Wednesday, June 23, 2010

Garcetti snags another whistleblower claim

To put it mildly, things changed after the Supreme Court issued Garcetti v. Ceballos, 547 U.S. 410 (2006), holding that the First Amendment does not protect public employee speech or whistleblowing if the speech is made pursuant to the plaintiff's "official duties." The lower courts are now grappling with the meaning of "official duties speech," and cases that would have gone to trial only a few years ago are now being dismissed.

The case is Drolett v. DeMarco, a summary order decided on June 16. Drolett was a police officer in Town of East Windsor, Connecticut. Management had in place a "chain of command" dictating how the officers were to raise their concerns about the department. Drolett did not follow that chain of command when he sent an anonymous letter to the local police commission criticizing the department's personnel and other practices. An example of Drolett's criticisms is the following statement: "Many shifts are without supervisors or even experienced officers because some people are not required to work their scheduled shifts. They are even handed the opportunity to get off them." Management eventually figured out that Drolett had written the letter and it disciplined him for this speech, triggering this First Amendment lawsuit.

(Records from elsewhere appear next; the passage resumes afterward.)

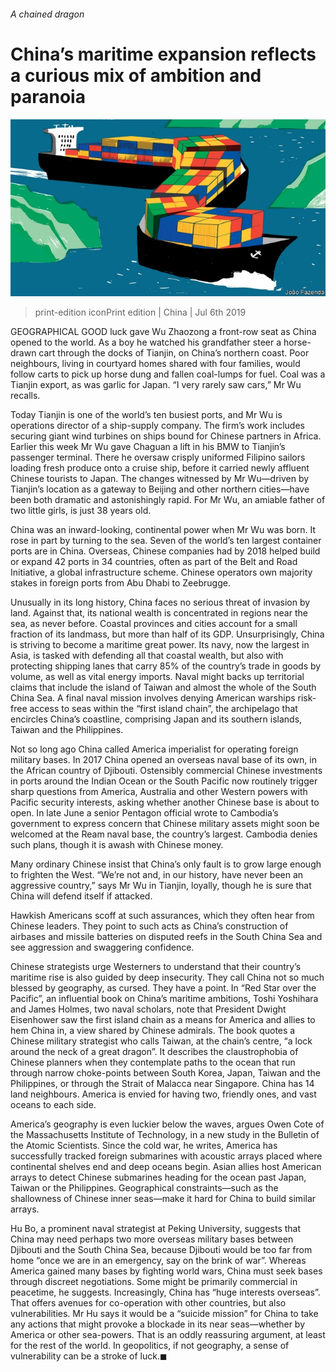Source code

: ###### A chained dragon

# China’s maritime expansion reflects a curious mix of ambition and paranoia 

![image](images/20190706_CND000.jpg) 

> print-edition iconPrint edition | China | Jul 6th 2019 

GEOGRAPHICAL GOOD luck gave Wu Zhaozong a front-row seat as China opened to the world. As a boy he watched his grandfather steer a horse-drawn cart through the docks of Tianjin, on China’s northern coast. Poor neighbours, living in courtyard homes shared with four families, would follow carts to pick up horse dung and fallen coal-lumps for fuel. Coal was a Tianjin export, as was garlic for Japan. “I very rarely saw cars,” Mr Wu recalls. 

Today Tianjin is one of the world’s ten busiest ports, and Mr Wu is operations director of a ship-supply company. The firm’s work includes securing giant wind turbines on ships bound for Chinese partners in Africa. Earlier this week Mr Wu gave Chaguan a lift in his BMW to Tianjin’s passenger terminal. There he oversaw crisply uniformed Filipino sailors loading fresh produce onto a cruise ship, before it carried newly affluent Chinese tourists to Japan. The changes witnessed by Mr Wu—driven by Tianjin’s location as a gateway to Beijing and other northern cities—have been both dramatic and astonishingly rapid. For Mr Wu, an amiable father of two little girls, is just 38 years old. 

China was an inward-looking, continental power when Mr Wu was born. It rose in part by turning to the sea. Seven of the world’s ten largest container ports are in China. Overseas, Chinese companies had by 2018 helped build or expand 42 ports in 34 countries, often as part of the Belt and Road Initiative, a global infrastructure scheme. Chinese operators own majority stakes in foreign ports from Abu Dhabi to Zeebrugge. 

Unusually in its long history, China faces no serious threat of invasion by land. Against that, its national wealth is concentrated in regions near the sea, as never before. Coastal provinces and cities account for a small fraction of its landmass, but more than half of its GDP. Unsurprisingly, China is striving to become a maritime great power. Its navy, now the largest in Asia, is tasked with defending all that coastal wealth, but also with protecting shipping lanes that carry 85% of the country’s trade in goods by volume, as well as vital energy imports. Naval might backs up territorial claims that include the island of Taiwan and almost the whole of the South China Sea. A final naval mission involves denying American warships risk-free access to seas within the “first island chain”, the archipelago that encircles China’s coastline, comprising Japan and its southern islands, Taiwan and the Philippines. 

Not so long ago China called America imperialist for operating foreign military bases. In 2017 China opened an overseas naval base of its own, in the African country of Djibouti. Ostensibly commercial Chinese investments in ports around the Indian Ocean or the South Pacific now routinely trigger sharp questions from America, Australia and other Western powers with Pacific security interests, asking whether another Chinese base is about to open. In late June a senior Pentagon official wrote to Cambodia’s government to express concern that Chinese military assets might soon be welcomed at the Ream naval base, the country’s largest. Cambodia denies such plans, though it is awash with Chinese money. 

Many ordinary Chinese insist that China’s only fault is to grow large enough to frighten the West. “We’re not and, in our history, have never been an aggressive country,” says Mr Wu in Tianjin, loyally, though he is sure that China will defend itself if attacked. 

Hawkish Americans scoff at such assurances, which they often hear from Chinese leaders. They point to such acts as China’s construction of airbases and missile batteries on disputed reefs in the South China Sea and see aggression and swaggering confidence. 

Chinese strategists urge Westerners to understand that their country’s maritime rise is also guided by deep insecurity. They call China not so much blessed by geography, as cursed. They have a point. In “Red Star over the Pacific”, an influential book on China’s maritime ambitions, Toshi Yoshihara and James Holmes, two naval scholars, note that President Dwight Eisenhower saw the first island chain as a means for America and allies to hem China in, a view shared by Chinese admirals. The book quotes a Chinese military strategist who calls Taiwan, at the chain’s centre, “a lock around the neck of a great dragon”. It describes the claustrophobia of Chinese planners when they contemplate paths to the ocean that run through narrow choke-points between South Korea, Japan, Taiwan and the Philippines, or through the Strait of Malacca near Singapore. China has 14 land neighbours. America is envied for having two, friendly ones, and vast oceans to each side. 

America’s geography is even luckier below the waves, argues Owen Cote of the Massachusetts Institute of Technology, in a new study in the Bulletin of the Atomic Scientists. Since the cold war, he writes, America has successfully tracked foreign submarines with acoustic arrays placed where continental shelves end and deep oceans begin. Asian allies host American arrays to detect Chinese submarines heading for the ocean past Japan, Taiwan or the Philippines. Geographical constraints—such as the shallowness of Chinese inner seas—make it hard for China to build similar arrays. 

Hu Bo, a prominent naval strategist at Peking University, suggests that China may need perhaps two more overseas military bases between Djibouti and the South China Sea, because Djibouti would be too far from home “once we are in an emergency, say on the brink of war”. Whereas America gained many bases by fighting world wars, China must seek bases through discreet negotiations. Some might be primarily commercial in peacetime, he suggests. Increasingly, China has “huge interests overseas”. That offers avenues for co-operation with other countries, but also vulnerabilities. Mr Hu says it would be a “suicide mission” for China to take any actions that might provoke a blockade in its near seas—whether by America or other sea-powers. That is an oddly reassuring argument, at least for the rest of the world. In geopolitics, if not geography, a sense of vulnerability can be a stroke of luck.◼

Pre-Garcetti, Drolett's letter raised matters of public concern. The district court certainly thought so, denying the summary judgment motion on that ground. The district court also held that Garcetti did not compel dismissal of this case because it was not clear whether Drolett's speech was pursuant to his official duties. The district court reasoned, "there is no evidence that Drolett's official duties included complaining about all kinds of workplace mismanagement, whatever the context in which those complaints were made." In particular, the in-house speech rules did not compel Drolett to make complaints; he was only permitted to do so. For plaintiffs' lawyers in the Second Circuit, this was not a bad ruling from the district court in that it provided language that would allow them to get around Garcetti's holding. The district court's ruling on this issue is now a nullity.

Unhappy with this ruling, the Town filed an interlocutory appeal on qualified immunity grounds. You can take up an early appeal if the law was not clearly-established and defendant therefore did not know for sure that it was violating plaintiff's constitutional liberties.

In a summary order, the Court of Appeals rejects the district court's analysis and dismisses the complaint, at least as to the individual defendants who asserted qualified immunity. The Court (Cabranes, Hall and Raggi) reasons as follows:

[T]hough Drolett had a duty to raise his concerns about the management of the police department within the chain of command, he did not do so. Instead, he raised his concerns outside the chain of command. Had Drolett raised his concerns within the chain of command, that speech likely would have been made 'pursuant to his official duties,' and therefore not protected by the First Amendment. The courts have yet to consider whether speech that would not enjoy First Amendment protection if made pursuant to an official duty can claim such protection when made in violation of that duty. We therefore conclude that even if the actions of defendants did violate Drolett's First Amendment rights, those rights were not clearly established at the time of the discipline. Accordingly, we conclude that defendants are entitled to qualified immunity.

The ruling by the Court of Appeals is short and does not tell us the underlying facts. For that you have to read the district court opinion, which places this case in context. The takeaway is that the First Amendment may not protect you from discipline if you speak out of turn at work on important public matters. Based on language in the Garcetti decision, there was a view among Garcetti litigators that speech outside the workplace that related to official duties may get around Garcetti. That argument seems to be impliedly rejected by the Second Circuit. The Circuit further rejects the district court's view that factual disputes exist as to whether Drolett blew the whistle pursuant to his official duties. In reaching this finding, the Court of Appeals impliedly rejects another court ruling (cited in the district court's analysis) that plaintiff's lawyers cite from time to time, Kodrea v. City of Kokomo, 458 F. Supp. 2d 857 (S.D. Ind. 2007). The Second Circuit also treats as a unique issue (sufficient to confer immunity among defendants) whether speaking outside the chain-of-command constitutes a clearly defined act of free speech.